ブロックチェーンのプライバシーソリューションを進めるエニグマ(Enigma)が2月20日、SEC(米国証券取引委員会)との和解とメインネットの立ち上げ成功を発表した。

2017年にエニグマはイニシャルコインオファリング(ICO)を行い、ENGトークンを販売し約4,500万ドル(約50億円)を資金調達した。SECはこのENGトークンは有価証券であるとしたが、エニグマからこのトークンについて提出されていないことが指摘されていた。

エニグマに50万ドルの罰金

SECボストン支社のジョン・T・デューガン(John T. Dugan)執行役員は、「すべての投資家は、伝統的な資産であろうと新規のものであろうと、証券の提供に関連して発行者から性格な情報を受取る権利がある」と述べている。

SECはエニグマに対し、50万ドル(約5,600万円)の罰金を科した。また、エニグマはICOでENGトークンを購入した投資家に資金を返還する請求プロセスに同意。さらに、ENGトークンを証券として登録し、SECに定期報告書を提出するとしている。

メインネットローンチ

エニグマはSECと和解とともに、2月13日にエニグマメインネットが正常に起動したことを発表した。長期間にわたるテストネットトライアル、エニグマのコミュニティとネットワークに属する20を超える独立したバリデーターによって運用される最初のメインネット立ち上げとなる。メインネットは、Cosmos SDK / Tendermintでサポートされるプルーフ・オブ・ステーク(PoS)ブロックチェーン。シークレット(Secret)という新しいネイティブコインにより支えられ、ネットワーク内でのステーキングと取引手数料の支払いに利用される。新しいチェーンは、イーサリアム(Ethereum)の代わりにエニグマのシステムのコンセンサスレイヤーとして機能する。

システムには、オンチェーンガバナンス、委任、インフレーション、スラッシュなど検証者によって提案された変更が組み込まれる。メインネット開始時には完全な秘密契約機能(シークレットコントラクト)は利用できなかったため、エニグマのコアチームは将来的にハードフォークとチャネル化された投票システムを介して、秘密契約機能を統合することに専念するとしている。

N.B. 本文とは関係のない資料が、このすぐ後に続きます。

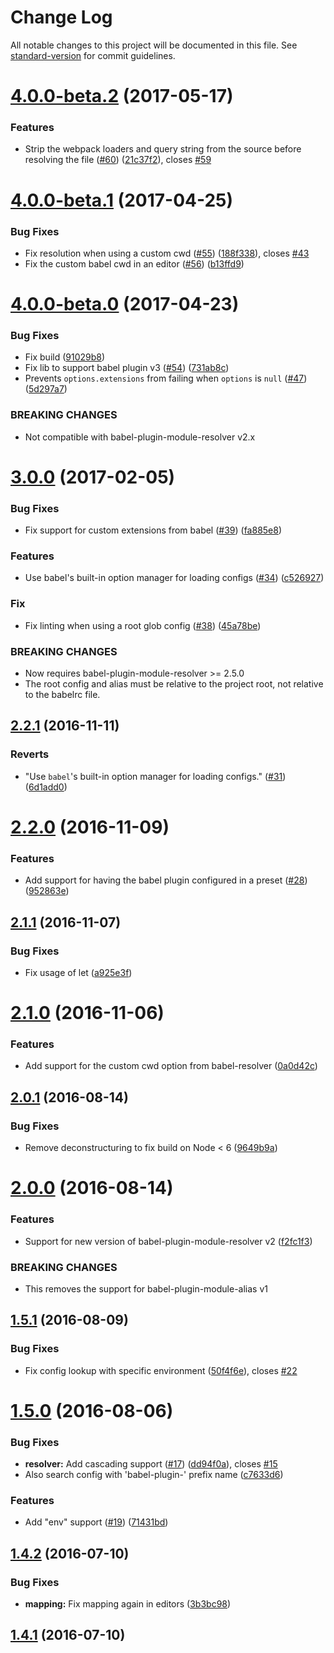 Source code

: # Change Log

All notable changes to this project will be documented in this file. See [standard-version](https://github.com/conventional-changelog/standard-version) for commit guidelines.

<a name="4.0.0-beta.2"></a>
# [4.0.0-beta.2](https://github.com/tleunen/eslint-import-resolver-babel-module/compare/v4.0.0-beta.1...v4.0.0-beta.2) (2017-05-17)


### Features

* Strip the webpack loaders and query string from the source before resolving the file ([#60](https://github.com/tleunen/eslint-import-resolver-babel-module/issues/60)) ([21c37f2](https://github.com/tleunen/eslint-import-resolver-babel-module/commit/21c37f2)), closes [#59](https://github.com/tleunen/eslint-import-resolver-babel-module/issues/59)



<a name="4.0.0-beta.1"></a>
# [4.0.0-beta.1](https://github.com/tleunen/eslint-import-resolver-babel-module/compare/v4.0.0-beta.0...v4.0.0-beta.1) (2017-04-25)


### Bug Fixes

* Fix resolution when using a custom cwd ([#55](https://github.com/tleunen/eslint-import-resolver-babel-module/issues/55)) ([188f338](https://github.com/tleunen/eslint-import-resolver-babel-module/commit/188f338)), closes [#43](https://github.com/tleunen/eslint-import-resolver-babel-module/issues/43)
* Fix the custom babel cwd in an editor ([#56](https://github.com/tleunen/eslint-import-resolver-babel-module/issues/56)) ([b13ffd9](https://github.com/tleunen/eslint-import-resolver-babel-module/commit/b13ffd9))



<a name="4.0.0-beta.0"></a>
# [4.0.0-beta.0](https://github.com/tleunen/eslint-import-resolver-babel-module/compare/v3.0.0...v4.0.0-beta.0) (2017-04-23)


### Bug Fixes

* Fix build ([91029b8](https://github.com/tleunen/eslint-import-resolver-babel-module/commit/91029b8))
* Fix lib to support babel plugin v3 ([#54](https://github.com/tleunen/eslint-import-resolver-babel-module/issues/54)) ([731ab8c](https://github.com/tleunen/eslint-import-resolver-babel-module/commit/731ab8c))
* Prevents `options.extensions` from failing when `options` is `null` ([#47](https://github.com/tleunen/eslint-import-resolver-babel-module/issues/47)) ([5d297a7](https://github.com/tleunen/eslint-import-resolver-babel-module/commit/5d297a7))


### BREAKING CHANGES

* Not compatible with babel-plugin-module-resolver v2.x



<a name="3.0.0"></a>
# [3.0.0](https://github.com/tleunen/eslint-import-resolver-babel-module/compare/v2.2.1...v3.0.0) (2017-02-05)


### Bug Fixes

* Fix support for custom extensions from babel ([#39](https://github.com/tleunen/eslint-import-resolver-babel-module/issues/39)) ([fa885e8](https://github.com/tleunen/eslint-import-resolver-babel-module/commit/fa885e8))


### Features

* Use babel's built-in option manager for loading configs ([#34](https://github.com/tleunen/eslint-import-resolver-babel-module/issues/34)) ([c526927](https://github.com/tleunen/eslint-import-resolver-babel-module/commit/c526927))


### Fix

* Fix linting when using a root glob config ([#38](https://github.com/tleunen/eslint-import-resolver-babel-module/issues/38)) ([45a78be](https://github.com/tleunen/eslint-import-resolver-babel-module/commit/45a78be))


### BREAKING CHANGES

* Now requires babel-plugin-module-resolver >= 2.5.0
* The root config and alias must be relative to the project root, not relative to the babelrc file.



<a name="2.2.1"></a>
## [2.2.1](https://github.com/tleunen/eslint-import-resolver-babel-module/compare/v2.2.0...v2.2.1) (2016-11-11)


### Reverts

* "Use `babel`'s built-in option manager for loading configs." ([#31](https://github.com/tleunen/eslint-import-resolver-babel-module/issues/31)) ([6d1add0](https://github.com/tleunen/eslint-import-resolver-babel-module/commit/6d1add0))



<a name="2.2.0"></a>
# [2.2.0](https://github.com/tleunen/eslint-import-resolver-babel-module/compare/v2.1.1...v2.2.0) (2016-11-09)


### Features

* Add support for having the babel plugin configured in a preset ([#28](https://github.com/tleunen/eslint-import-resolver-babel-module/issues/28)) ([952863e](https://github.com/tleunen/eslint-import-resolver-babel-module/commit/952863e))



<a name="2.1.1"></a>
## [2.1.1](https://github.com/tleunen/eslint-import-resolver-babel-module/compare/v2.1.0...v2.1.1) (2016-11-07)


### Bug Fixes

* Fix usage of let ([a925e3f](https://github.com/tleunen/eslint-import-resolver-babel-module/commit/a925e3f))



<a name="2.1.0"></a>
# [2.1.0](https://github.com/tleunen/eslint-import-resolver-babel-module/compare/v3.0.0-beta.1...v2.1.0) (2016-11-06)


### Features

* Add support for the custom cwd option from babel-resolver ([0a0d42c](https://github.com/tleunen/eslint-import-resolver-babel-module/commit/0a0d42c))



<a name="2.0.1"></a>
## [2.0.1](https://github.com/tleunen/eslint-import-resolver-babel-module/compare/v2.0.0...v2.0.1) (2016-08-14)


### Bug Fixes

* Remove deconstructuring to fix build on Node < 6 ([9649b9a](https://github.com/tleunen/eslint-import-resolver-babel-module/commit/9649b9a))



<a name="2.0.0"></a>
# [2.0.0](https://github.com/tleunen/eslint-import-resolver-babel-module/compare/v1.5.1...v2.0.0) (2016-08-14)


### Features

* Support for new version of babel-plugin-module-resolver v2 ([f2fc1f3](https://github.com/tleunen/eslint-import-resolver-babel-module/commit/f2fc1f3))


### BREAKING CHANGES

* This removes the support for babel-plugin-module-alias v1



<a name="1.5.1"></a>
## [1.5.1](https://github.com/tleunen/eslint-import-resolver-babel-module-alias/compare/v1.5.0...v1.5.1) (2016-08-09)


### Bug Fixes

* Fix config lookup with specific environment ([50f4f6e](https://github.com/tleunen/eslint-import-resolver-babel-module-alias/commit/50f4f6e)), closes [#22](https://github.com/tleunen/eslint-import-resolver-babel-module-alias/issues/22)



<a name="1.5.0"></a>
# [1.5.0](https://github.com/tleunen/eslint-import-resolver-babel-module-alias/compare/v1.4.2...v1.5.0) (2016-08-06)


### Bug Fixes

* **resolver:** Add cascading support ([#17](https://github.com/tleunen/eslint-import-resolver-babel-module-alias/issues/17)) ([dd94f0a](https://github.com/tleunen/eslint-import-resolver-babel-module-alias/commit/dd94f0a)), closes [#15](https://github.com/tleunen/eslint-import-resolver-babel-module-alias/issues/15)
* Also search config with 'babel-plugin-' prefix name ([c7633d6](https://github.com/tleunen/eslint-import-resolver-babel-module-alias/commit/c7633d6))


### Features

* Add "env" support ([#19](https://github.com/tleunen/eslint-import-resolver-babel-module-alias/issues/19)) ([71431bd](https://github.com/tleunen/eslint-import-resolver-babel-module-alias/commit/71431bd))



<a name="1.4.2"></a>
## [1.4.2](https://github.com/tleunen/eslint-import-resolver-babel-module-alias/compare/v1.4.1...v1.4.2) (2016-07-10)


### Bug Fixes

* **mapping:** Fix mapping again in editors ([3b3bc98](https://github.com/tleunen/eslint-import-resolver-babel-module-alias/commit/3b3bc98))



<a name="1.4.1"></a>
## [1.4.1](https://github.com/tleunen/eslint-import-resolver-babel-module-alias/compare/v1.4.0...v1.4.1) (2016-07-10)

エニグマの稼働状況は、メインネットのブロックチェーンエクスプローラーにて詳細を確認することができる。

SECから50万ドルの罰金を科せられたエニグマであるが、2017年当初はICOバブルとも言われるほどスタートアップ企業が資金調達の手段としてICOを活用することが多く見られた。この多くのプロジェクトに対してSECはどう判断するのかも気になるところだ。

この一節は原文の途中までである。